Weight Distributions

In the case of a linear code, weight and distance distributions are equivalent (in particular minimum weight and minimum distance are equivalent).

Contents

Hamming Weight

For an element x∈R for any finite ring R, the Hamming weight wH(x) is defined by: wH(x) = 0 iff x = 0, qquad wH(x) = 1 iff x ≠0 The Hamming weight wH(v) of a vector v∈(Rn) is defined to be the sum (in Z) of the Hamming weights of its components.

The Hamming weight is often referred to as simply the weight.
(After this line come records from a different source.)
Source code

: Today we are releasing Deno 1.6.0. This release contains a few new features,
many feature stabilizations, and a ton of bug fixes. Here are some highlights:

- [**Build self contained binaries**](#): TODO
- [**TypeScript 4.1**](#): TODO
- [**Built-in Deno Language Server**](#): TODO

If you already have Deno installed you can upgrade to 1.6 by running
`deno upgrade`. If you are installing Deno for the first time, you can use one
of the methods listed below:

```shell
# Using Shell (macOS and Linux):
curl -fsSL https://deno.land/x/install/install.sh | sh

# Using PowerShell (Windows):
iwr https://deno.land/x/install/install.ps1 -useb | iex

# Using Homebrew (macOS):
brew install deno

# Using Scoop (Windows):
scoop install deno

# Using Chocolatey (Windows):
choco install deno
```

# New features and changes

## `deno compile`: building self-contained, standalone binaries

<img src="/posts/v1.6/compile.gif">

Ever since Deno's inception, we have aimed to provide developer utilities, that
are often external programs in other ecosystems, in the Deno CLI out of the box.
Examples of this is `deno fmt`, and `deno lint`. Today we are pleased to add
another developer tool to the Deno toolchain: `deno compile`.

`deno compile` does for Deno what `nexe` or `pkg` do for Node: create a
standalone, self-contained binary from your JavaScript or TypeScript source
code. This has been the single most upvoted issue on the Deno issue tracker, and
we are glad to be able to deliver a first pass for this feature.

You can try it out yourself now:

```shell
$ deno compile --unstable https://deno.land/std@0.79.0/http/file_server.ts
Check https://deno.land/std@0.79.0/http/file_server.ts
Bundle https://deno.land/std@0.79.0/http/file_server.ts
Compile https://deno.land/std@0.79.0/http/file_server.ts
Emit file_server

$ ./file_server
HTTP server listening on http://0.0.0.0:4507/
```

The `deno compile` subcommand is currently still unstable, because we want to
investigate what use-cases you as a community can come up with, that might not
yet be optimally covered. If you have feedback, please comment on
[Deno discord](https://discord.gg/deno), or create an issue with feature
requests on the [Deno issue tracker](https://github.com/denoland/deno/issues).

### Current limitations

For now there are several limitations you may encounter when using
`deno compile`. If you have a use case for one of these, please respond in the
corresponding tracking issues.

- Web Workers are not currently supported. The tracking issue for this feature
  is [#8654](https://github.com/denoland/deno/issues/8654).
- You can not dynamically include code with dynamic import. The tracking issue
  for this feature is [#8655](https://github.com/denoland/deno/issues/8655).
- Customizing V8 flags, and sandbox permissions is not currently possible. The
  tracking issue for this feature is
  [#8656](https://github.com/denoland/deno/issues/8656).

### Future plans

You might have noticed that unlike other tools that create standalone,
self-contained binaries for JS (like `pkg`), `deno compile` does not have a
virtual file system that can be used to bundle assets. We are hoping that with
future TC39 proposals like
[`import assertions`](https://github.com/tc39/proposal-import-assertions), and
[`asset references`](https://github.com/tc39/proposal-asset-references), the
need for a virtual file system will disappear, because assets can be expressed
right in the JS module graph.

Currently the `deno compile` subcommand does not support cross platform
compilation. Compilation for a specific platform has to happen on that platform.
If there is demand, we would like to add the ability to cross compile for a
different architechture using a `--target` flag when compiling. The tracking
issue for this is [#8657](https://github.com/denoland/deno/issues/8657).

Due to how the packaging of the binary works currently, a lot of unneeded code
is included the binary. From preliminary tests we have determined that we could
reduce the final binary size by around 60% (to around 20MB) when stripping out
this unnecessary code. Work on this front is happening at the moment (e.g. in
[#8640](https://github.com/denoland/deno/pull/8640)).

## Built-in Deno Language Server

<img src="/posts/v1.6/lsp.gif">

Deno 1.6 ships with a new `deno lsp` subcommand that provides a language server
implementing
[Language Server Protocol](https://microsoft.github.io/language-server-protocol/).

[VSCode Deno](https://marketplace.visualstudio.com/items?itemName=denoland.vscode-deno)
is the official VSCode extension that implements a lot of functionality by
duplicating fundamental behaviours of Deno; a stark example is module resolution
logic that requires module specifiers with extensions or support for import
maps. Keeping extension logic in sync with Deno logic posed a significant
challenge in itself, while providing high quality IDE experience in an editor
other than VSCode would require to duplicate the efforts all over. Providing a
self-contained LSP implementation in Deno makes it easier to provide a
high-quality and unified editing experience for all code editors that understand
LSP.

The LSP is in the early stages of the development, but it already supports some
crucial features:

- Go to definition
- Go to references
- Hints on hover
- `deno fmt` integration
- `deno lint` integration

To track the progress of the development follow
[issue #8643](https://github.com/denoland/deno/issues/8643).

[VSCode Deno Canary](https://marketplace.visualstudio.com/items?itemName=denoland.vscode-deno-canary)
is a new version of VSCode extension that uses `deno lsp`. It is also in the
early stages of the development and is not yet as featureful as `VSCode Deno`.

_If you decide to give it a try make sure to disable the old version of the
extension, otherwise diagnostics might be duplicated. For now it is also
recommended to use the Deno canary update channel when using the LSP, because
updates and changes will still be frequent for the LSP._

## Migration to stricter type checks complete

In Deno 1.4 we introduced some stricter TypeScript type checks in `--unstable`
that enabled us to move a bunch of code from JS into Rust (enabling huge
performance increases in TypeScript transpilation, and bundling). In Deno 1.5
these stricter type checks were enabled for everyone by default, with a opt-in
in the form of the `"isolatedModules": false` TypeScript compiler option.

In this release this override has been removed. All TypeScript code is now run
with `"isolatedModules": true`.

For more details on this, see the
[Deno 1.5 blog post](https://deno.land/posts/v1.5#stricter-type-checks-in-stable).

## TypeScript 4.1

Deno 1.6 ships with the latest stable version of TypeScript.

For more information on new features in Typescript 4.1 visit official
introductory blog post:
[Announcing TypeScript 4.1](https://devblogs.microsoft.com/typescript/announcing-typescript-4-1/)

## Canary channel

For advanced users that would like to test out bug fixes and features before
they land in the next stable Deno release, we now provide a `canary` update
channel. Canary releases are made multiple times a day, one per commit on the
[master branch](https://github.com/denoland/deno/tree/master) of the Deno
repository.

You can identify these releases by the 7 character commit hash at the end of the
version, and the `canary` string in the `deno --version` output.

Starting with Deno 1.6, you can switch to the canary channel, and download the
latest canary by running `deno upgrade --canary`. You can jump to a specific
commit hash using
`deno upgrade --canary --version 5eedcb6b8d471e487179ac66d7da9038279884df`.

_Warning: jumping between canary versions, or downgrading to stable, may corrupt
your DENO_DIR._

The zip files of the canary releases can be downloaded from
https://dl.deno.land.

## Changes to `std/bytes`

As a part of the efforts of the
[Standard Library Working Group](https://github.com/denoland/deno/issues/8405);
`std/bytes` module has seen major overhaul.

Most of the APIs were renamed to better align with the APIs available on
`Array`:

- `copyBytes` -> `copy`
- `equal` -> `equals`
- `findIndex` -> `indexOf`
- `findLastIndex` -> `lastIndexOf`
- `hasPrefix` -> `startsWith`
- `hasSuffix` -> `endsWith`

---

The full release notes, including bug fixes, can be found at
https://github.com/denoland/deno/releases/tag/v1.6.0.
MinimumWeight(C) : Code -> RngIntElt
MinimumDistance(C) : Code -> RngIntElt
Determine the minimum (Hamming) weight of the words belonging to the code C, which is also the minimum distance between any two codewords.
WeightDistribution(C) : Code -> [ <RngIntElt, RngIntElt> ]
Determine the (Hamming) weight distribution for the code C. The distribution is returned in the form of a sequence of tuples, where the i-th tuple contains the i-th weight, wi say, and the number of codewords having weight wi.
DualWeightDistribution(C) : Code -> [ <RngIntElt, RngIntElt> ]
Determine the (Hamming) weight distribution of the dual code of C. The distribution is returned in the form of a sequence of tuples, where the i-th tuple contains the i-th weight, wi say, and the number of codewords having weight wi.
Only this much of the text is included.